When you’re launching a new startup, it can be both terrifying and thrilling. Like many founders, as soon as you get your big idea out in the world, two voices will pop in your head: it can work and will succeed! And the other voice will whisper words of discouragement asking you whether you really want to get yourself into trouble when you could be doing something else more “meaningful.”
However after launching, you realize that the hardest part is not building your product or service, but trying to get customers to use it. So how do you make sure that you have a full marketing pipeline of customers lining up to buy your product? The answer is in building your community.
This could mean building it around your brand, your unique product or even a lifestyle. Building your community is the first thing every startup founder needs to do before launching their business.
But how do you build your business around your community before you start?
Create a great story
Maybe you know what your startup stands for, the values that you rally behind, but do your customers also know this?
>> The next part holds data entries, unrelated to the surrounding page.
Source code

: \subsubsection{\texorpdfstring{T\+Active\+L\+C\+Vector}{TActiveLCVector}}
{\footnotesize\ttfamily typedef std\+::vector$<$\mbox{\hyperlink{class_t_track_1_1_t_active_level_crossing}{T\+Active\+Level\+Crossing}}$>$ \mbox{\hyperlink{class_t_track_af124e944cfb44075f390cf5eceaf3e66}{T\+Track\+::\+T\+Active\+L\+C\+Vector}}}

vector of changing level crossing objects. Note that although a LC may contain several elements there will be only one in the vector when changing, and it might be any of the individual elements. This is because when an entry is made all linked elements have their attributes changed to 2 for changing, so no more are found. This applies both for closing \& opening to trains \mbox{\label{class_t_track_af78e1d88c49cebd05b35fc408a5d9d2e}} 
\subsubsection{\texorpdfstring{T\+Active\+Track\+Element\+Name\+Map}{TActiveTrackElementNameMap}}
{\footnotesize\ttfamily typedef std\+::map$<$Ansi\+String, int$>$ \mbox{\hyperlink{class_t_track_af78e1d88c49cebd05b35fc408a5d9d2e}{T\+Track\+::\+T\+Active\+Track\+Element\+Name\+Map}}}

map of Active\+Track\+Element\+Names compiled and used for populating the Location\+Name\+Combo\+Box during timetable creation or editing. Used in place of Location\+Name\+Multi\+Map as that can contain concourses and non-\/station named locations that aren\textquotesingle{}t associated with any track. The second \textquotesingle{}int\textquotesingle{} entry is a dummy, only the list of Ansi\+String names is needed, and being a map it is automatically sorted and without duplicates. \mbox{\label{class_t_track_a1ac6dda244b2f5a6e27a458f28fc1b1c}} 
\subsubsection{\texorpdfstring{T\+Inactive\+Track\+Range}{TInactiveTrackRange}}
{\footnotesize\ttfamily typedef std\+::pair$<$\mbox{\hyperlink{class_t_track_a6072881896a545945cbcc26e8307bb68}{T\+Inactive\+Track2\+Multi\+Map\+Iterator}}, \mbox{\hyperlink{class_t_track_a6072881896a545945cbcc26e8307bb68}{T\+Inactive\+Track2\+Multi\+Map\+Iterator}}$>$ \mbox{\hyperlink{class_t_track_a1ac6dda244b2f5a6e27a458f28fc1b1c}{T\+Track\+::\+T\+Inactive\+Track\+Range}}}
While you may know the kind of business you want to run and the things that guide your choices, your audience will not be able to pick those until you communicate the brand story.
And you have many tools to do that with. You could create videos like RedBull or GoPro does. Or you could publish great information that helps your target audience do their jobs better such as Hubspot or MarketingProfs.
Develop an audience persona and a brand positioning statement that will help clearly your company’s brand and will allow you to connect with the right target audience. Come up with ways to include your audience in your social media and encourage them to live them out alongside you.
- What would make you stand out?
- What information will your audience want to consume? And how will it be formatted?
- How will this content be consumed? What platform will your target audience will most likely consume it from?
- What your business will strive most to do, and what it will not be able to do.
Be as precise as possible because generalizations don’t seem to move anyone. If you are not connecting back to the big ideas that are larger than your current sales, your engagement is likely to suffer. This is because your community is not just a group of people ready to buy from your business. Your community has separate goals from your business and nurturing it requires you to be there for your customers.
Building community involves building trust, so let your big ideas lead first. Talking about things that matter most to your audience can go a long way in helping you build strong connections.
Make it easy for people to join
How easy is it for people to join? Are you going to make it exclusive by making them go through hoops in a private community or are you opening it up to everyone? The size and quality of your community depends on how easy new members can be a part of your story, and thanks to the power of the internet, how far your message goes.
MarketingProfs create value by providing great content geared towards marketers to do their jobs better. By putting a paywall in front of valuable content, they not only made it more exclusive, they also attracted people who were really interested in joining and willing to contribute.
When you have an idea about the quality and kind of relationship you want to create, you will be able to tailor the experience of your customers to create that relationship.
Connect community members to each other
Having Facebook likes or Twitter followers doesn’t mean you have a community. While it is good to engage your users on a personal level, what’s more important is that you connect them with each other. By building a place where your members can “meet” and talk to each other, you are on your way to building a sustainable community.
Do you want to create a passionate fan community like how the Grateful Dead have? The Deadheads as they are called follow their heroes from city-to-city, creating a subculture that revolves around concerts, memorabilia and apparel. Although the community was created organically, it was actively encouraged by the band through rewarding their loyal Deadheads and providing them with access to the band members and exclusive memorabilia.
Ensure that members are able to find value in their engagements and focus on facilitating it.
Even though your startup might be small, building a community before you hit the ground running gives you an edge because big brands can’t compete with the personal touch you give your fans. This is an investment that will pay itself over time as long as you focus on the needs of your members and create a valuable experience for them.